→ Work instructions
Would you print, word for word, only the lines running from the line with "# Section 4." to the last line of the entries, without the pictures?

[Stored dataset items]
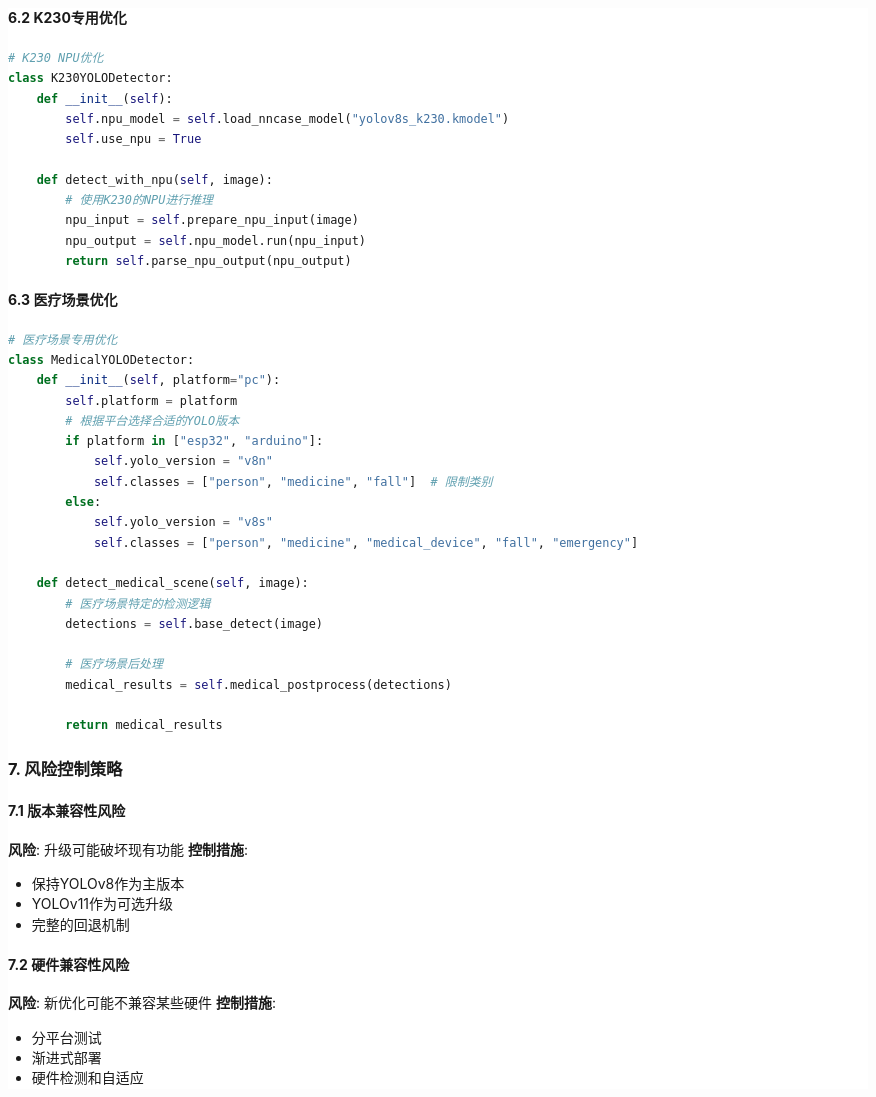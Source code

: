#### 6.2 K230专用优化
```python
# K230 NPU优化
class K230YOLODetector:
    def __init__(self):
        self.npu_model = self.load_nncase_model("yolov8s_k230.kmodel")
        self.use_npu = True
        
    def detect_with_npu(self, image):
        # 使用K230的NPU进行推理
        npu_input = self.prepare_npu_input(image)
        npu_output = self.npu_model.run(npu_input)
        return self.parse_npu_output(npu_output)
```

#### 6.3 医疗场景优化
```python
# 医疗场景专用优化
class MedicalYOLODetector:
    def __init__(self, platform="pc"):
        self.platform = platform
        # 根据平台选择合适的YOLO版本
        if platform in ["esp32", "arduino"]:
            self.yolo_version = "v8n"
            self.classes = ["person", "medicine", "fall"]  # 限制类别
        else:
            self.yolo_version = "v8s"
            self.classes = ["person", "medicine", "medical_device", "fall", "emergency"]
            
    def detect_medical_scene(self, image):
        # 医疗场景特定的检测逻辑
        detections = self.base_detect(image)
        
        # 医疗场景后处理
        medical_results = self.medical_postprocess(detections)
        
        return medical_results
```

### 7. 风险控制策略

#### 7.1 版本兼容性风险
**风险**: 升级可能破坏现有功能
**控制措施**:
- 保持YOLOv8作为主版本
- YOLOv11作为可选升级
- 完整的回退机制

#### 7.2 硬件兼容性风险
**风险**: 新优化可能不兼容某些硬件
**控制措施**:
- 分平台测试
- 渐进式部署
- 硬件检测和自适应
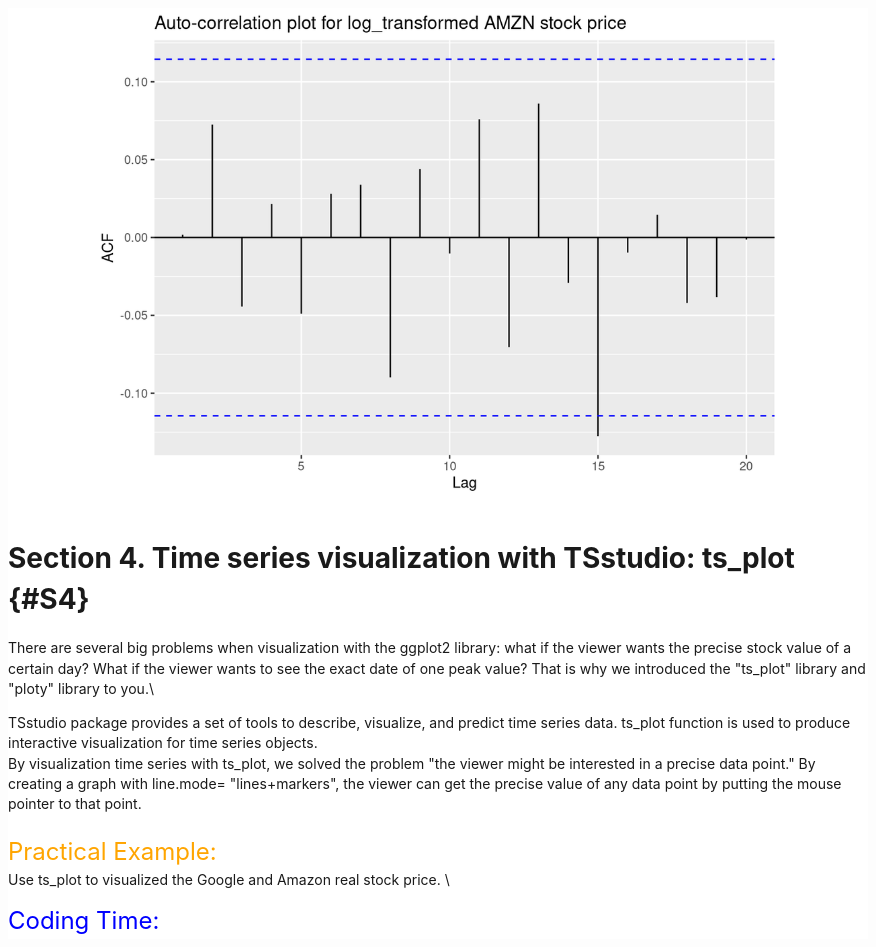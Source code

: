 <img src="time_series_visualization_r_tutorial_files/figure-html/unnamed-chunk-6-2.png" width="80%" style="display: block; margin: auto;" />

# Section 4. Time series visualization with TSstudio: ts_plot {#S4}
There are several big problems when visualization with the ggplot2 library: what if the viewer wants the precise stock value of a certain day? What if the viewer wants to see the exact date of one peak value? That is why we introduced the "ts_plot" library and "ploty" library to you.\

TSstudio package provides a set of tools to describe, visualize, and predict time series data. ts_plot function is used to produce interactive visualization for time series objects. \
By visualization time series with ts_plot, we solved the problem "the viewer might be interested in a precise data point." By creating a graph with line.mode= "lines+markers", the viewer can get the precise value of any data point by putting the mouse pointer to that point.
\
\
<font size="5"><span style="color: Orange;">Practical Example: </span></font> \
Use ts_plot to visualized the Google and Amazon real stock price.
\

<font size="5"><span style="color: blue;">Coding Time: </span></font>
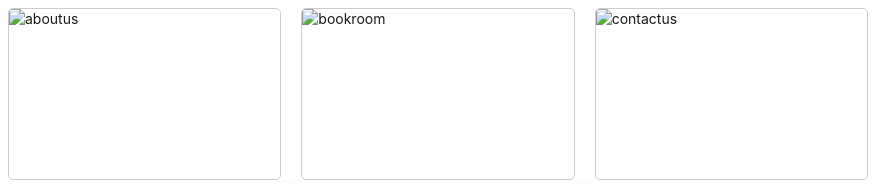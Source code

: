 
<div style="display: flex; justify-content: space-between; align-items: center; margin-top: 20px; gap: 20px;">
  <img alt="aboutus" src="https://github.com/user-attachments/assets/df0ca8db-ae51-4a95-bd59-e69a161def46" style="width: 300px; height: 170px; object-fit: cover; border: 1px solid #ccc; border-radius: 5px;" />
  <img alt="bookroom" src="https://github.com/user-attachments/assets/95c7307a-1bee-4ac9-ae26-7b09564bed6a" style="width: 300px; height: 170px; object-fit: cover; border: 1px solid #ccc; border-radius: 5px;" />
  <img alt="contactus" src="https://github.com/user-attachments/assets/98faa715-57b2-4173-b425-b9c6b68e7173" style="width: 300px; height: 170px; object-fit: cover; border: 1px solid #ccc; border-radius: 5px;" />
</div>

→ Written answer
# Section 4. Time series visualization with TSstudio: ts_plot {#S4}
There are several big problems when visualization with the ggplot2 library: what if the viewer wants the precise stock value of a certain day? What if the viewer wants to see the exact date of one peak value? That is why we introduced the "ts_plot" library and "ploty" library to you.\

TSstudio package provides a set of tools to describe, visualize, and predict time series data. ts_plot function is used to produce interactive visualization for time series objects. \
By visualization time series with ts_plot, we solved the problem "the viewer might be interested in a precise data point." By creating a graph with line.mode= "lines+markers", the viewer can get the precise value of any data point by putting the mouse pointer to that point.
\
\
<font size="5"><span style="color: Orange;">Practical Example: </span></font> \
Use ts_plot to visualized the Google and Amazon real stock price.
\

<font size="5"><span style="color: blue;">Coding Time: </span></font>
Source code

: 
<div style="display: flex; justify-content: space-between; align-items: center; margin-top: 20px; gap: 20px;">
  <img alt="aboutus" src="https://github.com/user-attachments/assets/df0ca8db-ae51-4a95-bd59-e69a161def46" style="width: 300px; height: 170px; object-fit: cover; border: 1px solid #ccc; border-radius: 5px;" />
  <img alt="bookroom" src="https://github.com/user-attachments/assets/95c7307a-1bee-4ac9-ae26-7b09564bed6a" style="width: 300px; height: 170px; object-fit: cover; border: 1px solid #ccc; border-radius: 5px;" />
  <img alt="contactus" src="https://github.com/user-attachments/assets/98faa715-57b2-4173-b425-b9c6b68e7173" style="width: 300px; height: 170px; object-fit: cover; border: 1px solid #ccc; border-radius: 5px;" />
</div>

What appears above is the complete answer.